I carabinieri per la Tutela del Patrimonio Culturale restituiscono sei affreschi al Parco Archeologico di Pompei

Tre affreschi furono asportati da Villa Arianna e Villa San Marco di Stabiae, attuale Castellammare di Stabia e sono stati individuati nell’ambito di una attività investigativa condotta dai militari monzesi con sede nella Villa reale.

Sono databili al I secolo dopo Cristo i sei strappi di affresco restituiti il 18 maggio dai carabinieri del Nucleo tutela patrimonio culturale al Parco Archeologico di Pompei: la consegna al direttore del parco è avvenuta da parte del Generale di Brigata Roberto Riccardi, comandante dei Carabinieri TPC. La riconsegna è avvenuta nel Museo Archeologico Libero D’Orsi di Castellammare di Stabia (Na) alla presenza tra gli altri del procuratore aggiunto della presso il Tribunale di Milano, Laura Pedio e di una rappresentanza del Nucleo Tpc di Monza guidata dal luogotenente Raffaele Adorante.

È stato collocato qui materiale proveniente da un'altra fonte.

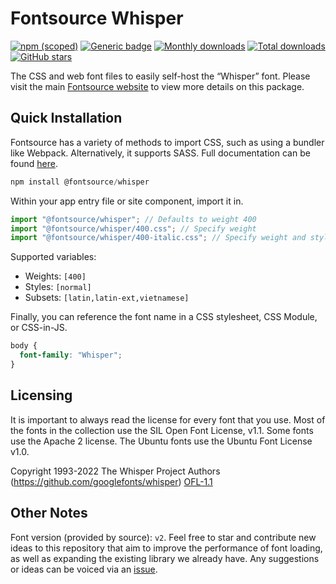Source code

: # Fontsource Whisper

[![npm (scoped)](https://img.shields.io/npm/v/@fontsource/whisper?color=brightgreen)](https://www.npmjs.com/package/@fontsource/whisper) [![Generic badge](https://img.shields.io/badge/fontsource-passing-brightgreen)](https://github.com/fontsource/fontsource) [![Monthly downloads](https://badgen.net/npm/dm/@fontsource/whisper)](https://github.com/fontsource/fontsource) [![Total downloads](https://badgen.net/npm/dt/@fontsource/whisper)](https://github.com/fontsource/fontsource) [![GitHub stars](https://img.shields.io/github/stars/fontsource/fontsource.svg?style=social&label=Star)](https://github.com/fontsource/fontsource/stargazers)

The CSS and web font files to easily self-host the “Whisper” font. Please visit the main [Fontsource website](https://fontsource.org/fonts/whisper) to view more details on this package.

## Quick Installation

Fontsource has a variety of methods to import CSS, such as using a bundler like Webpack. Alternatively, it supports SASS. Full documentation can be found [here](https://fontsource.org/docs/getting-started/introduction).

```javascript
npm install @fontsource/whisper
```

Within your app entry file or site component, import it in.

```javascript
import "@fontsource/whisper"; // Defaults to weight 400
import "@fontsource/whisper/400.css"; // Specify weight
import "@fontsource/whisper/400-italic.css"; // Specify weight and style

```

Supported variables:
- Weights: `[400]`
- Styles: `[normal]`
- Subsets: `[latin,latin-ext,vietnamese]`

Finally, you can reference the font name in a CSS stylesheet, CSS Module, or CSS-in-JS.

```css
body {
  font-family: "Whisper";
}
```

## Licensing
It is important to always read the license for every font that you use.
Most of the fonts in the collection use the SIL Open Font License, v1.1. Some fonts use the Apache 2 license. The Ubuntu fonts use the Ubuntu Font License v1.0.

Copyright 1993-2022 The Whisper Project Authors (https://github.com/googlefonts/whisper)
[OFL-1.1](http://scripts.sil.org/OFL)

## Other Notes
Font version (provided by source): `v2`.
Feel free to star and contribute new ideas to this repository that aim to improve the performance of font loading, as well as expanding the existing library we already have. Any suggestions or ideas can be voiced via an [issue](https://github.com/fontsource/fontsource/issues).
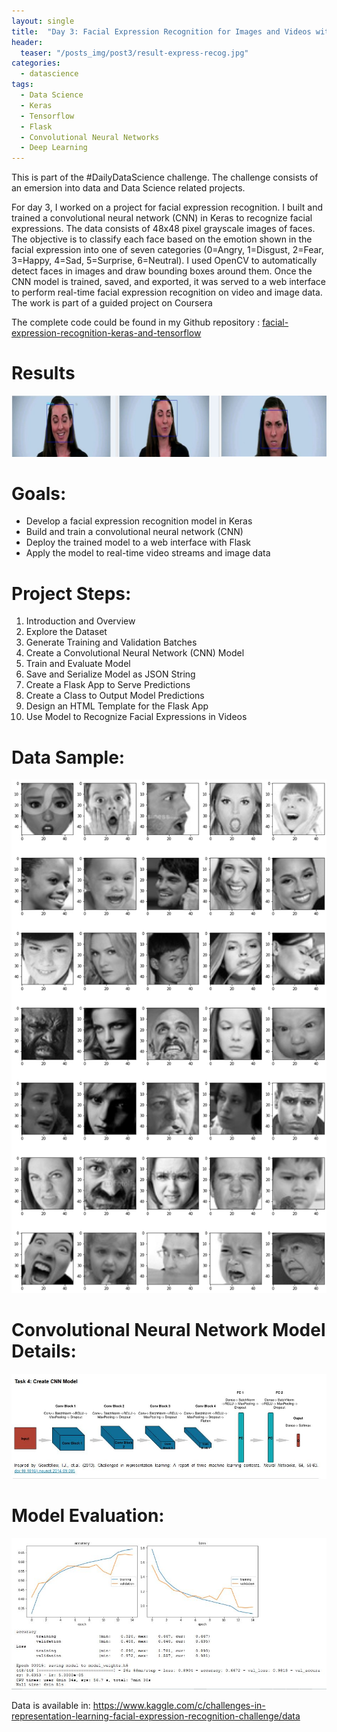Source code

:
 ```yaml
---
layout: single
title:  "Day 3: Facial Expression Recognition for Images and Videos with Keras"
header:
  teaser: "/posts_img/post3/result-express-recog.jpg"
categories: 
  - datascience
tags:
  - Data Science
  - Keras
  - Tensorflow
  - Flask
  - Convolutional Neural Networks
  - Deep Learning
---
```



This is part of the #DailyDataScience challenge. The challenge consists of an emersion into data and Data Science related projects.

For day 3, I worked on a project for facial expression recognition. I built and trained a convolutional neural network (CNN) in Keras to recognize facial expressions. The data consists of 48x48 pixel grayscale images of faces. The objective is to classify each face based on the emotion shown in the facial expression into one of seven categories (0=Angry, 1=Disgust, 2=Fear, 3=Happy, 4=Sad, 5=Surprise, 6=Neutral). I used OpenCV to automatically detect faces in images and draw bounding boxes around them. Once the CNN model is trained, saved, and exported, it was served to a web interface to perform real-time facial expression recognition on video and image data. The work is part of a guided project on Coursera

The complete code could be found in my Github repository : 
[facial-expression-recognition-keras-and-tensorflow](https://github.com/adelzaitri/facial-expression-recognition-keras-and-tensorflow) 



Results
========

![Results for Facial Expression Recognition](/images/posts_img/post3/result-express-recog.jpg)


Goals:
======
* Develop a facial expression recognition model in Keras
* Build and train a convolutional neural network (CNN)
* Deploy the trained model to a web interface with Flask
* Apply the model to real-time video streams and image data

Project Steps:
======
1. Introduction and Overview
2. Explore the Dataset
3. Generate Training and Validation Batches
4. Create a Convolutional Neural Network (CNN) Model
5. Train and Evaluate Model
6. Save and Serialize Model as JSON String
7. Create a Flask App to Serve Predictions
8. Create a Class to Output Model Predictions
9. Design an HTML Template for the Flask App
10. Use Model to Recognize Facial Expressions in Videos

Data Sample:
=====

![Data Sample](/images/posts_img/post3/facial-express-data-example.png)

Convolutional Neural Network Model Details:
========
![CNN Model](/images/posts_img/post3/cnn.jpg)

Model Evaluation:
====
![accuracy of training and validation](/images/posts_img/post3/training-evaluation.jpg)

Data is available in:
https://www.kaggle.com/c/challenges-in-representation-learning-facial-expression-recognition-challenge/data 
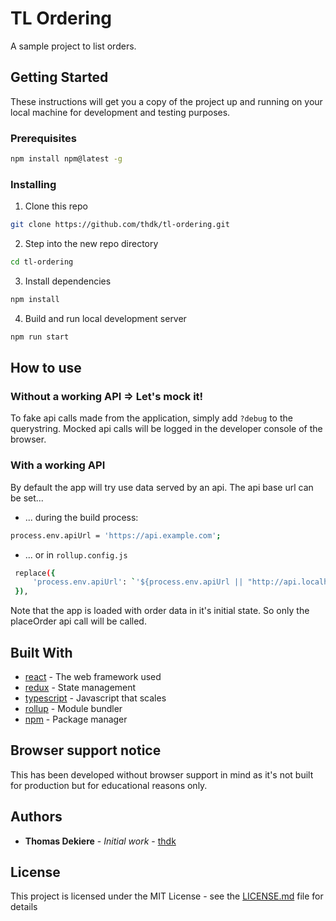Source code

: # TL Ordering

A sample project to list orders.

## Getting Started

These instructions will get you a copy of the project up and running on your local machine for development and testing purposes.

### Prerequisites

```sh
npm install npm@latest -g
```

### Installing

1. Clone this repo
```sh
git clone https://github.com/thdk/tl-ordering.git
```

2. Step into the new repo directory

```sh
cd tl-ordering
```

3. Install dependencies

```sh
npm install
```

4. Build and run local development server
```sh
npm run start
```

## How to use

### Without a working API => Let's mock it!

To fake api calls made from the application, simply add `?debug` to the querystring.
Mocked api calls will be logged in the developer console of the browser.

### With a working API
By default the app will try use data served by an api.
The api base url can be set...

* ... during the build process:

```sh
process.env.apiUrl = 'https://api.example.com';
```

* ... or in `rollup.config.js`
```sh
 replace({
     'process.env.apiUrl': `'${process.env.apiUrl || "http://api.localhost"}'`
 }),
```

Note that the app is loaded with order data in it's initial state.
So only the placeOrder api call will be called.

## Built With

* [react](https://reactjs.org/) - The web framework used
* [redux](https://rometools.github.io/rome/) - State management
* [typescript](https://www.typescriptlang.org/) - Javascript that scales
* [rollup](https://rollupjs.org) - Module bundler
* [npm](https://www.npmjs.com/) - Package manager

## Browser support notice

This has been developed without browser support in mind as it's not built for production but for educational reasons only.

## Authors

* **Thomas Dekiere** - *Initial work* - [thdk](https://github.com/thdk)

## License

This project is licensed under the MIT License - see the [LICENSE.md](LICENSE.md) file for details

Frammento di affresco con padiglione coronato da elementi vegetali e tetto a doppia falda decorato da grifi

Frammento di affresco con padiglione coronato da elementi vegetali e tetto a doppia falda decorato da grifi

Le indagini che hanno portato ai recuperi sono state avviate dai Nuclei TPC di Monza e di Napoli rispettivamente nel 2020 e nel 2012. Tre affreschi furono asportati da Villa Arianna e Villa San Marco di Stabiae, attuale Castellammare di Stabia e sono stati individuati nell’ambito di una attività investigativa condotta dai militari monzesi. I beni, in quanto non presenti nella “Banca dati dei beni culturali illecitamente sottratti”, il più grande database di opere d’arte rubate al mondo, sarebbero stati trafugati verosimilmente a partire dagli anni Settanta, esportati illecitamente e successivamente acquistati negli anni Novanta presso antiquari statunitensi, elvetici e inglesi. I beni, la cui autenticità e provenienza sono state appurate grazie alla collaborazione dei funzionari del Parco Archeologico di Pompei, sono stati restituiti allo Stato su disposizione del Dipartimento VII della Procura della Repubblica presso il Tribunale di Milano che ha diretto le indagini.

Nella stessa circostanza, restituiti inoltre tre strappi di affresco asportati dall’area archeologica di Civita Giuliana, a ridosso degli scavi di Pompei, recuperati, dopo indagini avviate a luglio 2012, dai militari del Nucleo TPC di Napoli, nell’ambito di una complessa attività di indagine su un’organizzazione criminale dedita allo scavo clandestino e alla ricettazione di beni archeologici su territorio nazionale e all’estero.